-- Exercise instructions --
After finding the line with "be a right injection, and" in the data below, set down exactly each line through the one with "Note that the", inclusive, and stop there.

(Data items)
****************************************

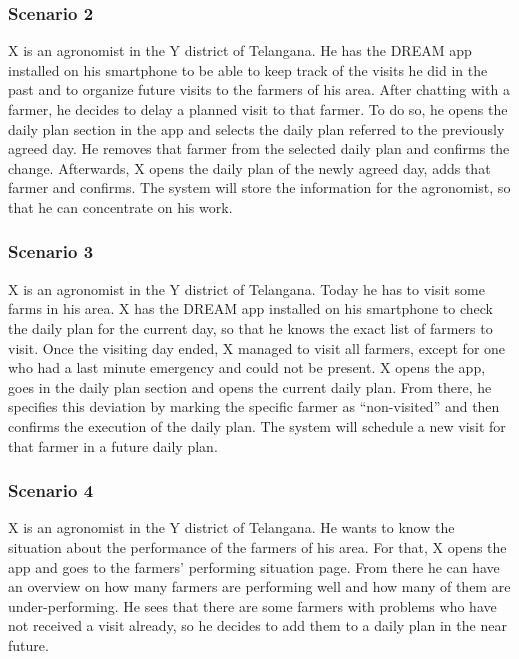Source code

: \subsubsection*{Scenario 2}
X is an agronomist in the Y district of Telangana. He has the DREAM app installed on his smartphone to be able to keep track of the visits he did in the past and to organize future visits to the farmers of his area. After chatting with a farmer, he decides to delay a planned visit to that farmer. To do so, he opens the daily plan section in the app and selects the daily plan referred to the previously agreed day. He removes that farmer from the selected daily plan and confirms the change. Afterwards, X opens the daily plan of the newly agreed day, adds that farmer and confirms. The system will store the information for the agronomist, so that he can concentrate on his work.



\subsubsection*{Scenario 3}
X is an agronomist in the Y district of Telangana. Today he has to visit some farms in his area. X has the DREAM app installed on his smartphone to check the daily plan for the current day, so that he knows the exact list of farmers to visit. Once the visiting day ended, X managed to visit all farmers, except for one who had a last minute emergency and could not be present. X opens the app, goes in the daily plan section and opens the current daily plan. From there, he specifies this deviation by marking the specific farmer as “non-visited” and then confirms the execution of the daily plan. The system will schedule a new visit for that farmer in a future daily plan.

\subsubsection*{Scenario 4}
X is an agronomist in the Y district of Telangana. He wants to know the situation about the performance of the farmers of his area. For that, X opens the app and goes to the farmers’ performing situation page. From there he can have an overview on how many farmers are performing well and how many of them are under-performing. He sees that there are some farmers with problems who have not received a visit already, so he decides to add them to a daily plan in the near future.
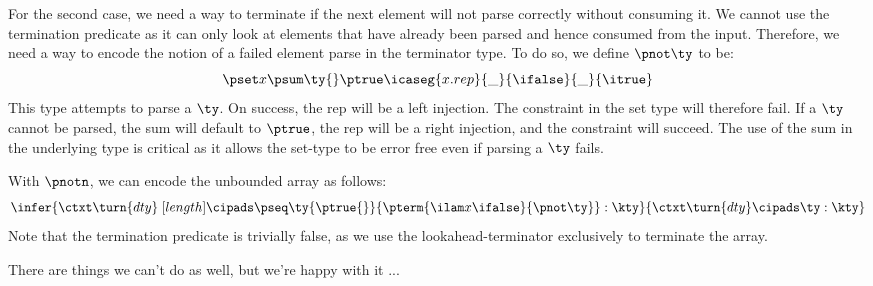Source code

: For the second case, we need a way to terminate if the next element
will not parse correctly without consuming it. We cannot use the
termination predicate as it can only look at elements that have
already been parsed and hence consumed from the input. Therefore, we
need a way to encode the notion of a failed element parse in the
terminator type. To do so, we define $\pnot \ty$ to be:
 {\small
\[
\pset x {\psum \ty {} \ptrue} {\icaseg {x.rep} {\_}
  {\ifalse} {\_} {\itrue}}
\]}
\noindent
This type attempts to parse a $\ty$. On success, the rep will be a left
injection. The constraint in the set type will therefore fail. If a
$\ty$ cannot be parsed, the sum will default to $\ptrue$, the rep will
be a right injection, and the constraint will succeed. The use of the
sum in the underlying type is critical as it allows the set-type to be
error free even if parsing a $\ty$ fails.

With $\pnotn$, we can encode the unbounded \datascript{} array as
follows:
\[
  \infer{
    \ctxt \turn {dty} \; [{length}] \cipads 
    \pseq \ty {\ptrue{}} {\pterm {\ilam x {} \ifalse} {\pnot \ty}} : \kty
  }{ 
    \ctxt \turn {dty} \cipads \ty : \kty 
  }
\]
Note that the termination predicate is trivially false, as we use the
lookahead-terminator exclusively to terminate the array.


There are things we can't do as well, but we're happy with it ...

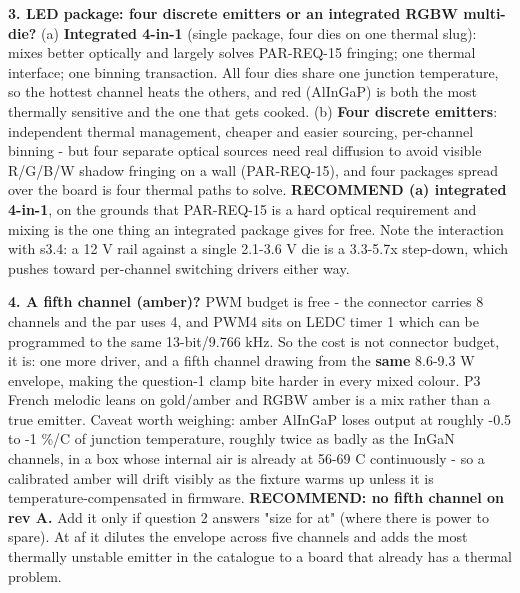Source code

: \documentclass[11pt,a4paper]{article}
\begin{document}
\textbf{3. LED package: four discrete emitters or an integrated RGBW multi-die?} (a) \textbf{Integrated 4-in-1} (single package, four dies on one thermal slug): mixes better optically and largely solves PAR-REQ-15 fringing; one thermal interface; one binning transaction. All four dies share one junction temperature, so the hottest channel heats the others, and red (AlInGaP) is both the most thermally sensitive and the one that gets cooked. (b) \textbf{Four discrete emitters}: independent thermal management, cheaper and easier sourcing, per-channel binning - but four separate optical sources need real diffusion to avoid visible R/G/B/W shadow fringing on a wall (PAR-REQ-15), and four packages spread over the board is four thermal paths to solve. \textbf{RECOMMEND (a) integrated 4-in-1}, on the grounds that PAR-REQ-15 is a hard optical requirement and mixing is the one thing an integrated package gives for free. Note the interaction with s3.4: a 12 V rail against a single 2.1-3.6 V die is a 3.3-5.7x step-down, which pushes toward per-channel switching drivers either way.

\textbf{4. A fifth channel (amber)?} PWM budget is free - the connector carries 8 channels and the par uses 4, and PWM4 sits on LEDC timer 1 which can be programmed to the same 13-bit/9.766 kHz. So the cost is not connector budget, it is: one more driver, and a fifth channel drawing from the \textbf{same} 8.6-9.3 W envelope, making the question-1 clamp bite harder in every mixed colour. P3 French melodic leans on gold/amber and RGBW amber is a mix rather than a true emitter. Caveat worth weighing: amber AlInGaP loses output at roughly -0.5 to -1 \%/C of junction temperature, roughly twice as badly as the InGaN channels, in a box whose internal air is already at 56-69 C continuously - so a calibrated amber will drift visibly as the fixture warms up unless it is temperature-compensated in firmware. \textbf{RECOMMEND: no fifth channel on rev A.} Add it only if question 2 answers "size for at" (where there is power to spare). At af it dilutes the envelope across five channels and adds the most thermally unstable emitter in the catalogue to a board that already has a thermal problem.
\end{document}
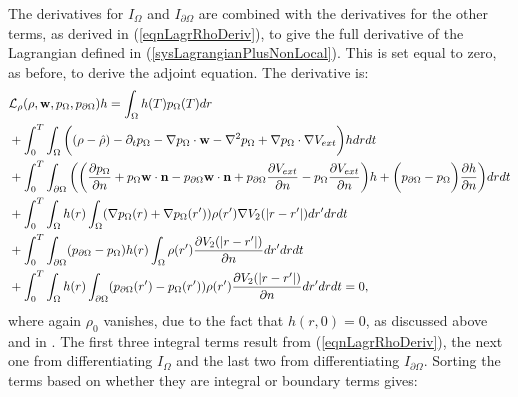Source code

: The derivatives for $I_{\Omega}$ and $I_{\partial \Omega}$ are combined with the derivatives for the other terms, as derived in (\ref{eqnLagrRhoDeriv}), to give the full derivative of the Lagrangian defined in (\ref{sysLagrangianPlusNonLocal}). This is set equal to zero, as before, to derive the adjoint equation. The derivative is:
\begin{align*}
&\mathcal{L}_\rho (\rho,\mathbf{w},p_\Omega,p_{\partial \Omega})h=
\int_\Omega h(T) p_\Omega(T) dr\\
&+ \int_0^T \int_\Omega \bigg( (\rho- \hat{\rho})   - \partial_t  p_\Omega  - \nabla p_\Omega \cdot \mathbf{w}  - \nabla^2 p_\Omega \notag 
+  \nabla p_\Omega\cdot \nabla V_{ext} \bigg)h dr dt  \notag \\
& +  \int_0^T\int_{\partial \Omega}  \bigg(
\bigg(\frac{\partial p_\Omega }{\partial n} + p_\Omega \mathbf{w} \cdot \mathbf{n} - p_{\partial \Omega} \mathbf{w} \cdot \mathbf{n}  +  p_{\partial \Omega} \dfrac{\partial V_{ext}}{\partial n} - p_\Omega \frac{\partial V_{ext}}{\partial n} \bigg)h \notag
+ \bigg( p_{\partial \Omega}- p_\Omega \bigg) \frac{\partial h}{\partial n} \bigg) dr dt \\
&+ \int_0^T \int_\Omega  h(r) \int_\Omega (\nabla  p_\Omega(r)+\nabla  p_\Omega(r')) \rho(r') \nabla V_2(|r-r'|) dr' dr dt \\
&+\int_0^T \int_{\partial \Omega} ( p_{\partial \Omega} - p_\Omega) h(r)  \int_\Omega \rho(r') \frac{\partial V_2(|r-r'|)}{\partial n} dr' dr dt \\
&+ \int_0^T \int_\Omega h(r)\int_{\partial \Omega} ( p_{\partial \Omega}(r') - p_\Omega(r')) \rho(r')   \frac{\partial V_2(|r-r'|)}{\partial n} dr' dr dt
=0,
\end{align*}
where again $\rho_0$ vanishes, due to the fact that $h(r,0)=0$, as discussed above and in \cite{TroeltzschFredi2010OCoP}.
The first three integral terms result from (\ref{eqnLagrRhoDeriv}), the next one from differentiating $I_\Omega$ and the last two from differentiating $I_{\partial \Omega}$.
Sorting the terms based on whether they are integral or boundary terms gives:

****************************************

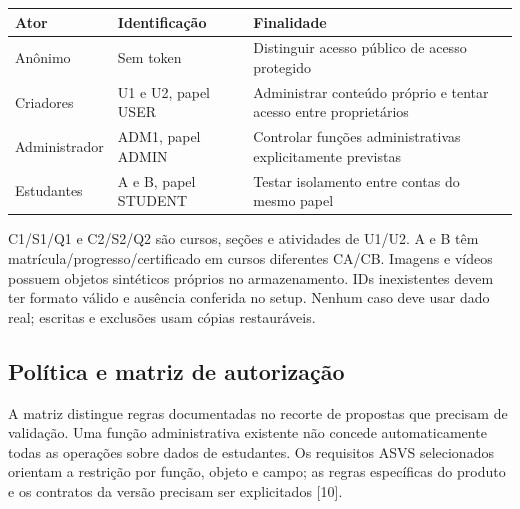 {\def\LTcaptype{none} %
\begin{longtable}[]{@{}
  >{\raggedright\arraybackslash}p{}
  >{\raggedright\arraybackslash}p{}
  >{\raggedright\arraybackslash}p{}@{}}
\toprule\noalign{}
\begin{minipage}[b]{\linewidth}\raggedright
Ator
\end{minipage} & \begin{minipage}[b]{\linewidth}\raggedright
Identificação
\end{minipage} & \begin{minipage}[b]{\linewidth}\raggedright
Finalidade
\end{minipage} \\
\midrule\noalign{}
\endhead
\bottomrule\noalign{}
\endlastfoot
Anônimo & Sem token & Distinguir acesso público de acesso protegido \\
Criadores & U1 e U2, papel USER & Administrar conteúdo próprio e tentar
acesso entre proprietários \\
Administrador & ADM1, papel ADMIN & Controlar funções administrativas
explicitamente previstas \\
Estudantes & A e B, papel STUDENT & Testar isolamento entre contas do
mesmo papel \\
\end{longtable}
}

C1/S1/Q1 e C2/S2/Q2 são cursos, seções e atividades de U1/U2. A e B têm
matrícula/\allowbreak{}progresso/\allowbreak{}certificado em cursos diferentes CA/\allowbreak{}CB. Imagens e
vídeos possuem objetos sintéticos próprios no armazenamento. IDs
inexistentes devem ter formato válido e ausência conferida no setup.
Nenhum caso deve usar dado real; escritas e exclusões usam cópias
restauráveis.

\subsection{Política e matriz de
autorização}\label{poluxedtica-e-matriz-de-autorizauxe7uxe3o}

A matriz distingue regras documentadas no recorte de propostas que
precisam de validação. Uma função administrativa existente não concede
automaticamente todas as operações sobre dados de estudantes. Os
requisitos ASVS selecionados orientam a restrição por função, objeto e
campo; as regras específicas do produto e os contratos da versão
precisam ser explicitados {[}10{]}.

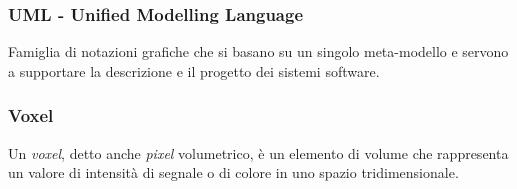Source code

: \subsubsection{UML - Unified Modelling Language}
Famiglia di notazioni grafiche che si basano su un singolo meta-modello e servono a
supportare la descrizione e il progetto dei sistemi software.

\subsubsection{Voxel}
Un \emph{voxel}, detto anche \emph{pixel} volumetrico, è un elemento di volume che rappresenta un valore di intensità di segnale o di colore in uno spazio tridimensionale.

****************************************

-- Result --
be a right injection, and the constraint will succeed. The use of the
sum in the underlying type is critical as it allows the set-type to be
error free even if parsing a $\ty$ fails.

With $\pnotn$, we can encode the unbounded \datascript{} array as
follows:
\[
  \infer{
    \ctxt \turn {dty} \; [{length}] \cipads 
    \pseq \ty {\ptrue{}} {\pterm {\ilam x {} \ifalse} {\pnot \ty}} : \kty
  }{ 
    \ctxt \turn {dty} \cipads \ty : \kty 
  }
\]
Note that the termination predicate is trivially false, as we use the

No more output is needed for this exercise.